(Exercise brief) Identify all lines in the data containing the string "AddScore". Copy them out.
Available data Start Marker
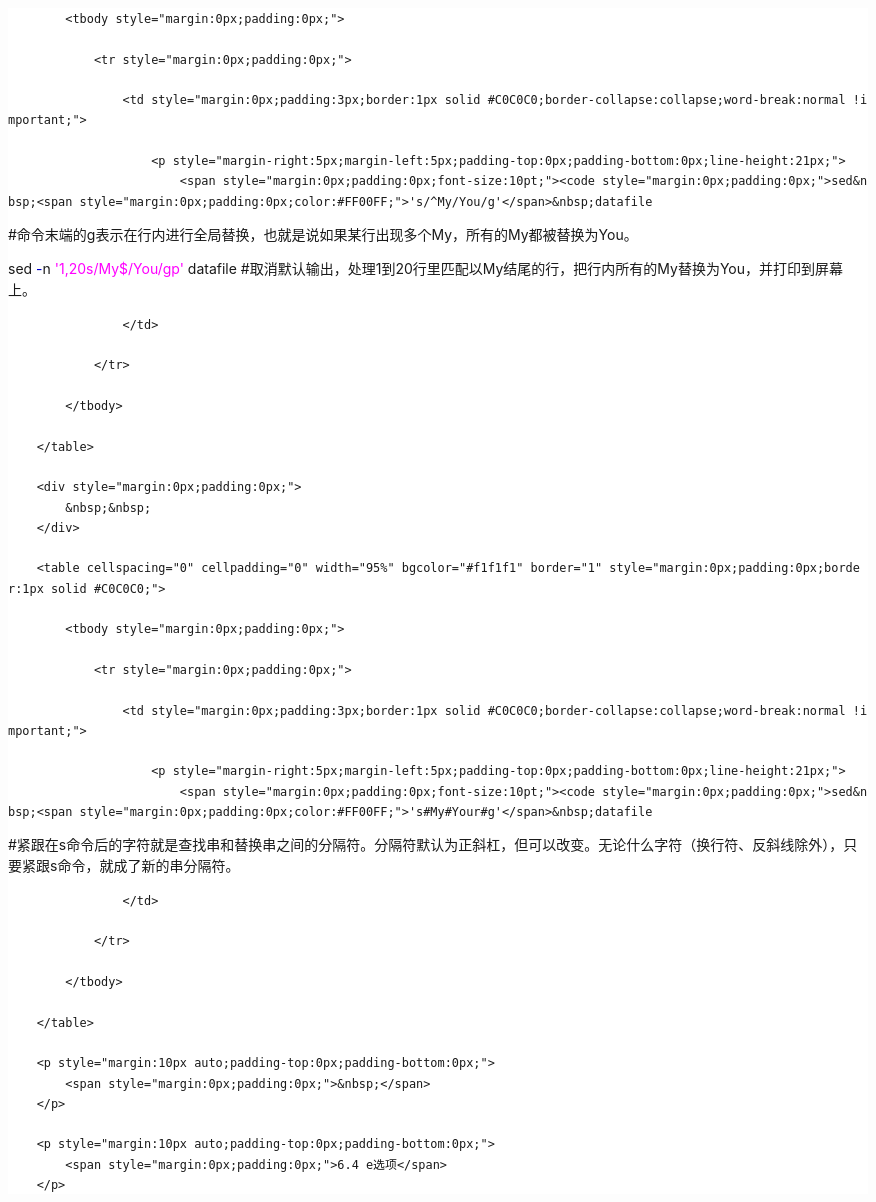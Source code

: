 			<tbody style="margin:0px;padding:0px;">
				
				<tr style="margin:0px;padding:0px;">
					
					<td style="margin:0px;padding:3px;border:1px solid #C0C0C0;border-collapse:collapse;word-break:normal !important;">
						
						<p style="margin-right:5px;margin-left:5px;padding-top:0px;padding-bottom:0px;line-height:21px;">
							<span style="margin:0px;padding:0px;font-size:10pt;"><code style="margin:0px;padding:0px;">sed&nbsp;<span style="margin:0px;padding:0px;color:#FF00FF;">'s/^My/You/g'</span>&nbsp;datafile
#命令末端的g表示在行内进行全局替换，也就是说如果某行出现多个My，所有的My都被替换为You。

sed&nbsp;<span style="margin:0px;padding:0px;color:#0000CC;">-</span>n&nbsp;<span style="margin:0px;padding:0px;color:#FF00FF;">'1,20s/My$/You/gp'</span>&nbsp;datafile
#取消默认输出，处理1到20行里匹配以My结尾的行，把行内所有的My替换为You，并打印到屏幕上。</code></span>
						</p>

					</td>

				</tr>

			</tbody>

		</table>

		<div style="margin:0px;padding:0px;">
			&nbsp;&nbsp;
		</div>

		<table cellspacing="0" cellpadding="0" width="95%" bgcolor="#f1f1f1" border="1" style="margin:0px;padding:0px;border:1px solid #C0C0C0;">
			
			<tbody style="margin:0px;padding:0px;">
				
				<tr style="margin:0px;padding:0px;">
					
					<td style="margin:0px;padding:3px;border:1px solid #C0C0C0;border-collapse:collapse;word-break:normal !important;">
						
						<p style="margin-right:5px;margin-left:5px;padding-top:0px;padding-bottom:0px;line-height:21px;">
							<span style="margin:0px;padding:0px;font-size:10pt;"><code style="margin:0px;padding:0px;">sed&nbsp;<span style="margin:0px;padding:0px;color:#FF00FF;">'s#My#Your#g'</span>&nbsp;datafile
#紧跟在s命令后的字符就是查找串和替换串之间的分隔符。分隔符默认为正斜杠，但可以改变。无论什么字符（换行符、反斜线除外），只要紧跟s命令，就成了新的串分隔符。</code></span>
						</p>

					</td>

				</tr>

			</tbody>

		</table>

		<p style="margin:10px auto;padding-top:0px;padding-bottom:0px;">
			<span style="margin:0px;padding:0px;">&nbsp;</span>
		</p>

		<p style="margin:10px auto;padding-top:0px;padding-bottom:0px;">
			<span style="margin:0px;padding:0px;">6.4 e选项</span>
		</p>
Available data End Marker
Available data Start Marker
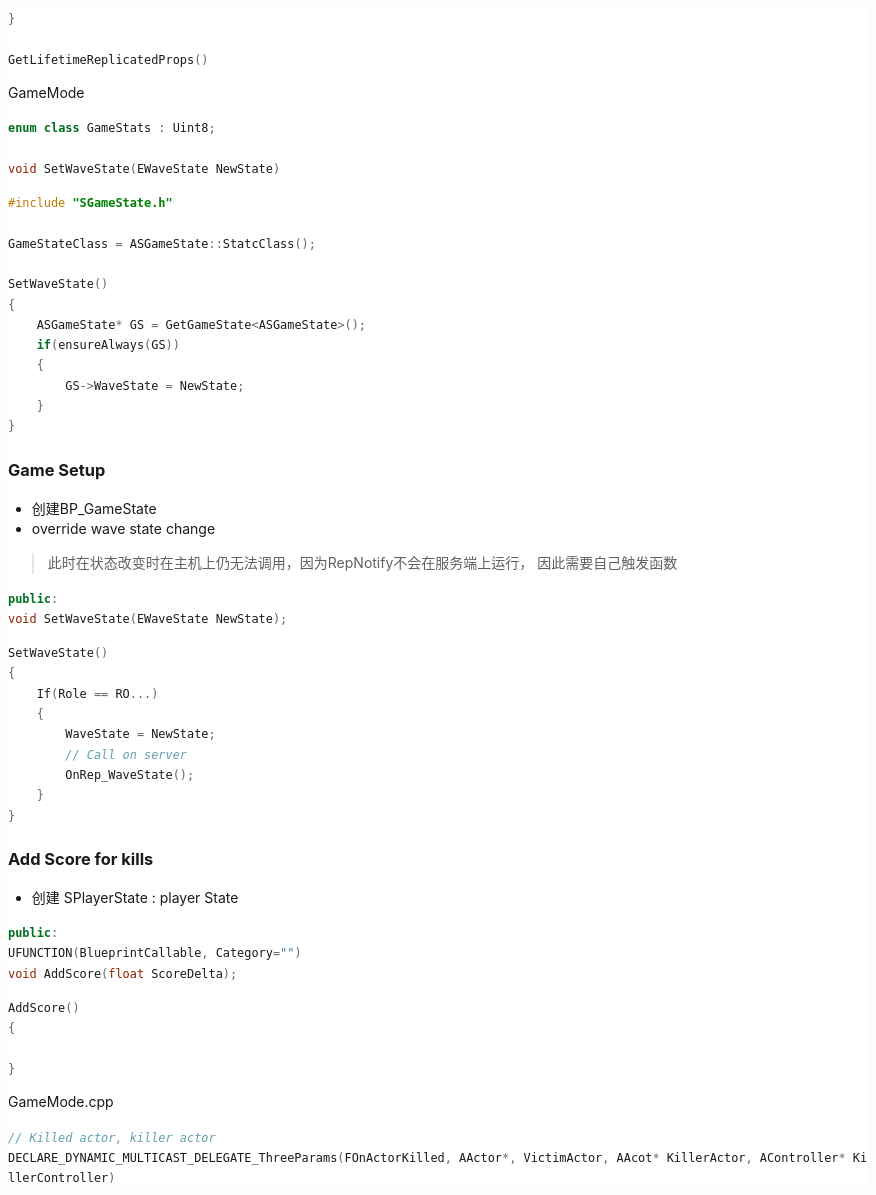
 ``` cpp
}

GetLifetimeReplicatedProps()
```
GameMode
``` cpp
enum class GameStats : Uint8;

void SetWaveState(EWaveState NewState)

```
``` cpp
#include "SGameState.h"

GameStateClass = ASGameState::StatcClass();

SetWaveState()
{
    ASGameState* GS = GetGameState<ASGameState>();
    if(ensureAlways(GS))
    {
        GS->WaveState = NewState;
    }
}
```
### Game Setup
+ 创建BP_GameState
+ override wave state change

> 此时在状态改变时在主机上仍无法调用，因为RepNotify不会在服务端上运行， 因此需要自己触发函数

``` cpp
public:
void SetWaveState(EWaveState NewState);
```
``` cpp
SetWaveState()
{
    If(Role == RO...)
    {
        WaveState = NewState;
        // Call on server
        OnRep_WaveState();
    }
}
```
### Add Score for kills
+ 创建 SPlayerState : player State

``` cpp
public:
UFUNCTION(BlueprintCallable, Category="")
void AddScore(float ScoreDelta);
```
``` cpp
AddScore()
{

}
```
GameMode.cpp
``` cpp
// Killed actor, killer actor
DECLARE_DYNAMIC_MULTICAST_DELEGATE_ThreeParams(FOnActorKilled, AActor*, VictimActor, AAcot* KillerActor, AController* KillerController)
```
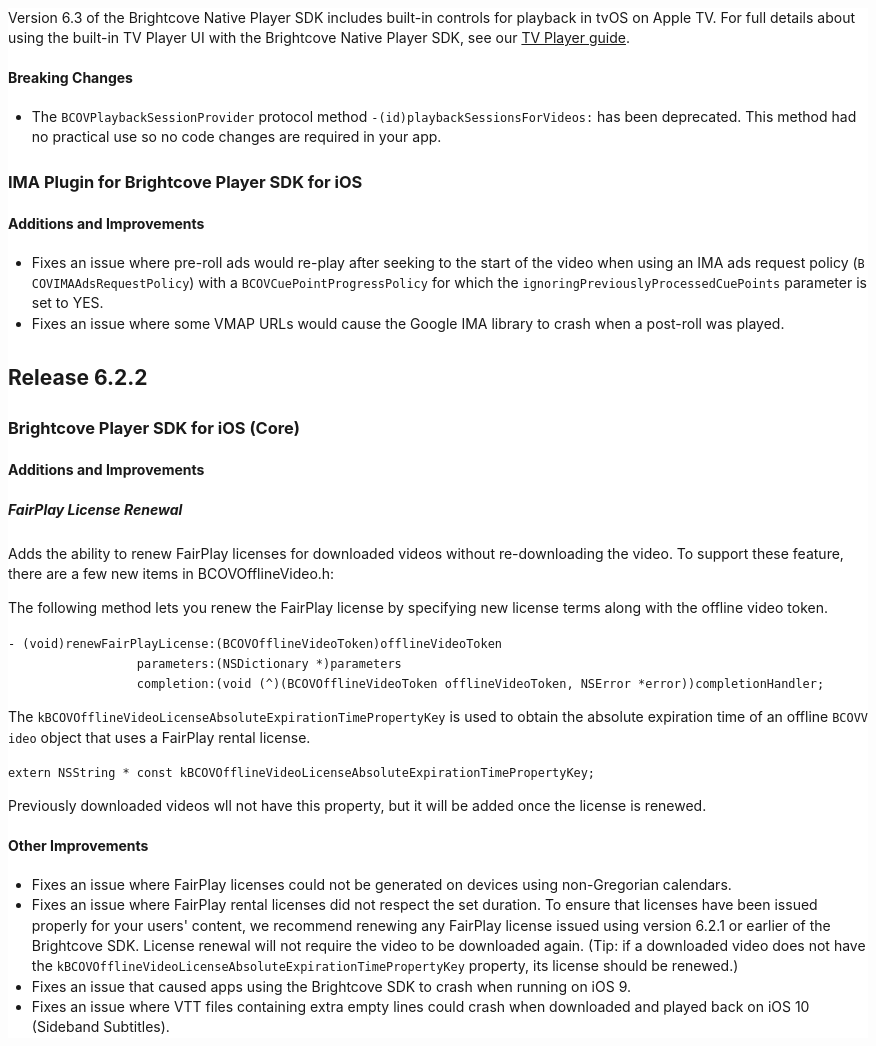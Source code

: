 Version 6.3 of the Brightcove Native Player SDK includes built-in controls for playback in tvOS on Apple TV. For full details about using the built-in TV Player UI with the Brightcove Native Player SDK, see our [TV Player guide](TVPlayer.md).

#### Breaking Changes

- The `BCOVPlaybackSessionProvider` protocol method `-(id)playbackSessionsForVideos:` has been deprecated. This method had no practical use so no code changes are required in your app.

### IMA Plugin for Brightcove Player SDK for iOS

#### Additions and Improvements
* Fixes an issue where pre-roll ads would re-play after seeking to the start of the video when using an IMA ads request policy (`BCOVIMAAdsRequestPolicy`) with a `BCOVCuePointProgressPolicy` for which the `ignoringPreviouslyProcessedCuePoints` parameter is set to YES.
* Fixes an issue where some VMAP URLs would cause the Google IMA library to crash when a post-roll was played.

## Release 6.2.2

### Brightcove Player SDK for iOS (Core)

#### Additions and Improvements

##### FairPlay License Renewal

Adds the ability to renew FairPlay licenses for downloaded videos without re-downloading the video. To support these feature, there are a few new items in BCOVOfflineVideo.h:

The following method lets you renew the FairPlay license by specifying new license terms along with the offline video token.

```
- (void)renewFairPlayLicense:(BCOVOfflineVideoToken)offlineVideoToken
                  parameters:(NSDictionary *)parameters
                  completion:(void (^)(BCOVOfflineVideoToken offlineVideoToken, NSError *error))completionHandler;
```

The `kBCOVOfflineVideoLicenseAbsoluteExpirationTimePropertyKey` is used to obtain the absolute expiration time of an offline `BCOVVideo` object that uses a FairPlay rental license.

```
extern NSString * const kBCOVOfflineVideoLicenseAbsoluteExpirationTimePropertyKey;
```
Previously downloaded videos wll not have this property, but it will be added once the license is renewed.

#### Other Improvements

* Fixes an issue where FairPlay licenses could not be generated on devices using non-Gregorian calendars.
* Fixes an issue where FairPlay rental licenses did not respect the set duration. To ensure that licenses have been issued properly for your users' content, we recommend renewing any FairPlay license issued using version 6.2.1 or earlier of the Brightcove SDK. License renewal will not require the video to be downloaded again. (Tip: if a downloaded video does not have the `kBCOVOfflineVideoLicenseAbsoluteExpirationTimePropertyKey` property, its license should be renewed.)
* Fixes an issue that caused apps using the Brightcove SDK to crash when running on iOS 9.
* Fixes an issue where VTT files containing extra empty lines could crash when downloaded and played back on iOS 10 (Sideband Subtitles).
Available data End Marker
Available data Start Marker
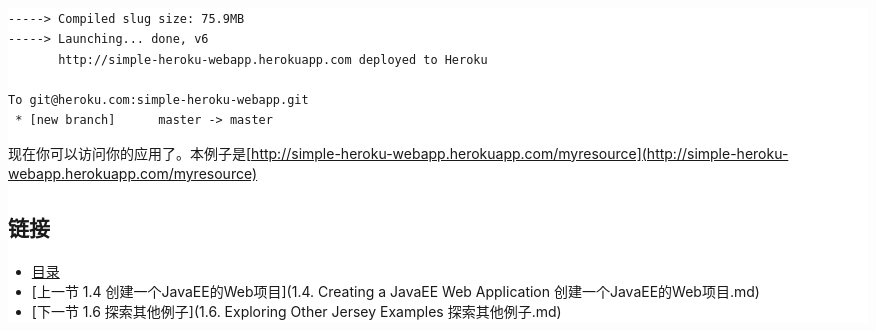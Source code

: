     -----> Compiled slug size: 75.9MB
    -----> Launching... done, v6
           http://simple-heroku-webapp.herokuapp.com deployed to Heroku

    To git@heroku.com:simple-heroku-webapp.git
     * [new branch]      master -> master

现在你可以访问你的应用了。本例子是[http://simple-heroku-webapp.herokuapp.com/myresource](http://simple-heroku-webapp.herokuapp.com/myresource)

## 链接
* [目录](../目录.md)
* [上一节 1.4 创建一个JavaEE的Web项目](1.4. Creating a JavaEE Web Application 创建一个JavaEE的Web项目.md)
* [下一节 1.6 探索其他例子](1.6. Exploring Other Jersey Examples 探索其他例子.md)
Available data End Marker
(Answer for this exercise)
void AddScore(float ScoreDelta);
AddScore()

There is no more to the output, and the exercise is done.